8.根据权利要求4所述的方法，其特征在于：所述步骤3)中的宿主为大肠杆菌、酵母菌、哺乳动物细胞、昆虫细胞或枯草杆菌，优选为大肠杆菌；所述大肠杆菌具体可为E.coli ER2566(DE3)、E.coli BL2l(DE3)、E.coli BL2l(DE3，plysS)，E.coliJM109，E.coli HB101或E.coli Topl0，优选为E.coli ER2566(DE3)；所述步骤3)中在大肠杆菌宿主细胞进行表达时需加入IPTG诱导剂，所加入IPTG的浓度为0.2-1.0mmol/L，优选为0.5mmol/L，诱导温度为35-39℃，优选为37℃，诱导时间为2-4小时，优选为3小时。
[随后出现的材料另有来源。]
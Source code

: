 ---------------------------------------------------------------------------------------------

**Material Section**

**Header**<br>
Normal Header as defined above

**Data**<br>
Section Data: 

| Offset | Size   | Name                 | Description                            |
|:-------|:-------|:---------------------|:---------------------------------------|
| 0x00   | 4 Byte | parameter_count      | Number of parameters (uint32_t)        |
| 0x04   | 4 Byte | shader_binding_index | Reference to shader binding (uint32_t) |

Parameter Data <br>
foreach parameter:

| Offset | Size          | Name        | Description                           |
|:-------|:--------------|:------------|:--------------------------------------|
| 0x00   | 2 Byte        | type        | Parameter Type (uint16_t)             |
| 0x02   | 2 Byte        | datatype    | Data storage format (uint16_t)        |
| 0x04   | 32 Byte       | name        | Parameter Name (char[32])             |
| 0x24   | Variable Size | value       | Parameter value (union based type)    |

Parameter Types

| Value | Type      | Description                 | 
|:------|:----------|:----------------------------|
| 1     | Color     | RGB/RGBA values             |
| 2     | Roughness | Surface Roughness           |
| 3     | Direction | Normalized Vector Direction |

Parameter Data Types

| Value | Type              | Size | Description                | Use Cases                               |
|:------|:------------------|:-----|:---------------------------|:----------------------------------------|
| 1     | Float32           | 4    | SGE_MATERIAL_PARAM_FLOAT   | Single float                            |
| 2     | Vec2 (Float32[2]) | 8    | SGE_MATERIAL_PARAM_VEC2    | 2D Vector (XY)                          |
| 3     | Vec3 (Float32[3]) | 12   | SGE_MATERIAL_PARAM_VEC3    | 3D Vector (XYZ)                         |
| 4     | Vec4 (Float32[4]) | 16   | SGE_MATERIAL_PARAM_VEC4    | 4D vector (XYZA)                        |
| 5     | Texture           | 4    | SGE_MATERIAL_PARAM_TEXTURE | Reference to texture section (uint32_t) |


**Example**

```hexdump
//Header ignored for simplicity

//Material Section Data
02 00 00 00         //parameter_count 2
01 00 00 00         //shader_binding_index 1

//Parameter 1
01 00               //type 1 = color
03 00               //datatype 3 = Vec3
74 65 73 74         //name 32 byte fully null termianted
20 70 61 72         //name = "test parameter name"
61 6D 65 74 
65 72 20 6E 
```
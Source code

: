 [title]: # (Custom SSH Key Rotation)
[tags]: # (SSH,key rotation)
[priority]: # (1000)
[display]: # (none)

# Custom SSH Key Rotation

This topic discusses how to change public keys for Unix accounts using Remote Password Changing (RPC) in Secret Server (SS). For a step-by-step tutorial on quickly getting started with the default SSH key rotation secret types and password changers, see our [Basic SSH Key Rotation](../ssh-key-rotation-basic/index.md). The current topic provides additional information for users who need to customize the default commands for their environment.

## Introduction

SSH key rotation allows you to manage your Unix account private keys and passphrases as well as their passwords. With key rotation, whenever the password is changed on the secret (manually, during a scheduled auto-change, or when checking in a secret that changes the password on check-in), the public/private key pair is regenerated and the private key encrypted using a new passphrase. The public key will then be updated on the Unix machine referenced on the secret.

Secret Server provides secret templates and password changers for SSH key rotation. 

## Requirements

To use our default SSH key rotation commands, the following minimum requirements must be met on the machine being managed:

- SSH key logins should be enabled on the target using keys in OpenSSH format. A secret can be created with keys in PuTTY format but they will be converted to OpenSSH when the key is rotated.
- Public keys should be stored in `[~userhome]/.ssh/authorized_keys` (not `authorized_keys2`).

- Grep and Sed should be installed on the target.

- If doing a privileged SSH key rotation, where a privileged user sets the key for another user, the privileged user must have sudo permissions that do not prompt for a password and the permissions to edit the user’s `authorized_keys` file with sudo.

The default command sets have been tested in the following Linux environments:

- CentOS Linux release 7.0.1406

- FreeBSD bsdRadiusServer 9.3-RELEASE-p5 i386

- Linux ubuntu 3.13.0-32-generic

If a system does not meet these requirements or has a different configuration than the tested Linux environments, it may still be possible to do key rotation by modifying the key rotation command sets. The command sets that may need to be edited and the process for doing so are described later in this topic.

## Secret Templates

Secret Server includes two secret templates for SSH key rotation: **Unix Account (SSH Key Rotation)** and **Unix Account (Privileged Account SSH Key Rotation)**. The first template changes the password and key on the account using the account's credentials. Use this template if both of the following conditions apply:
9.根据权利要求4-8任一项所述的方法，其特征在于：所述步骤3)中在大肠杆菌宿主细胞进行表达后还需对表达蛋白进行纯化，其中，用镍-次氮基三乙酸蛋白纯化树脂(Ni-NTA)进行纯化的具体方法为：用4-6倍柱体积的细胞裂解液(50mmol/LNaH₂PO₄，300mmol/L NaCl，20mmol/L imidazole，pH8.0)平衡Ni-NTA凝胶柱过夜，然后取样品上清加入平衡好的Ni-NTA柱中，置于摇床上，4℃结合1-3h，静置，去上清，再用4-6倍柱体积的洗涤缓冲液(50mmol/L NaH₂PO₄，300mmol/L NaCl，50mmol/Limidazole，pH 8.0)进行洗涤，最后用60微升洗脱缓冲液(50mmol/L NaH₂PO₄，300mmol/L NaCl，250mmol/L imidazole，pH 8.0)洗脱目的蛋白，收集洗脱后的样品，得到纯化的布鲁氏菌保护性抗原GroEL。

10.用权利要求4-9任一项所述方法表达得到的布鲁氏菌保护性抗原GroEL。